Mitochondrial Damage Mediated by MiR-1 Overexpression in Cancer Stem Cells

Overview

Journal Mol Ther Nucleic Acids

Publisher Cell Press

Date 2019 Nov 26

PMID 31765945

Citations 29

Authors

Song Zhang

Cuilian Liu

Xiaobo Zhang

Affiliations

Soon will be listed here.

Abstract

It is well known that cells rely on mitochondrial respiration for survival. However, the effect of microRNAs (miRNAs) on mitochondria of cells has not been extensively explored. Our results indicated that the overexpression of a miRNA (miR-1) could destroy mitochondria of cancer stem cells. miR-1 was downregulated in melanoma stem cells (MSCs) and breast cancer stem cells (BCSCs) compared with cancer non-stem cells.

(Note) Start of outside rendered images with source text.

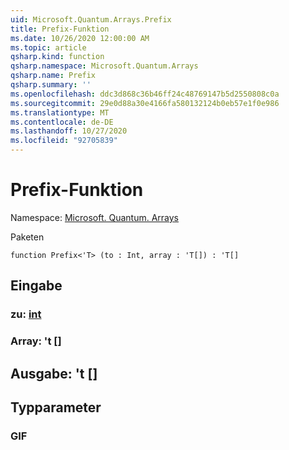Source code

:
 ```yaml
---
uid: Microsoft.Quantum.Arrays.Prefix
title: Prefix-Funktion
ms.date: 10/26/2020 12:00:00 AM
ms.topic: article
qsharp.kind: function
qsharp.namespace: Microsoft.Quantum.Arrays
qsharp.name: Prefix
qsharp.summary: ''
ms.openlocfilehash: ddc3d868c36b46ff24c48769147b5d2550808c0a
ms.sourcegitcommit: 29e0d88a30e4166fa580132124b0eb57e1f0e986
ms.translationtype: MT
ms.contentlocale: de-DE
ms.lasthandoff: 10/27/2020
ms.locfileid: "92705839"
---
```

# <a name="prefix-function"></a>Prefix-Funktion

Namespace: [Microsoft. Quantum. Arrays](xref:Microsoft.Quantum.Arrays)

Paketen [](https://nuget.org/packages/)




```qsharp
function Prefix<'T> (to : Int, array : 'T[]) : 'T[]
```


## <a name="input"></a>Eingabe

### <a name="to--int"></a>zu: [int](xref:microsoft.quantum.lang-ref.int)




### <a name="array--t"></a>Array: 't []





## <a name="output--t"></a>Ausgabe: 't []



## <a name="type-parameters"></a>Typparameter

### <a name="t"></a>GIF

However, the upregulation of miR-1 in cancer non-stem cells did not induce mitochondrial damage. miR-1 overexpression caused mitochondrial damage of cancer stem cells by directly targeting the 3' UTRs of MINOS1 (mitochondrial inner membrane organizing system 1) and GPD2 (glycerol-3-phosphate dehydrogenase 2) genes and interacting with LRPPRC (leucine-rich pentatricopeptide-repeat containing) protein, a protein localized in mitochondria. MINOS1, GPD2, and LRPPRC in mitochondria were required for mitochondrial inner membrane. The results of in vitro and in vivo assays demonstrated that miR-1 overexpression induced mitophagy of cancer stem cells. Therefore, our study contributed novel insights into the mechanism of miRNA-mediated regulation of mitochondria morphology of cancer stem cells.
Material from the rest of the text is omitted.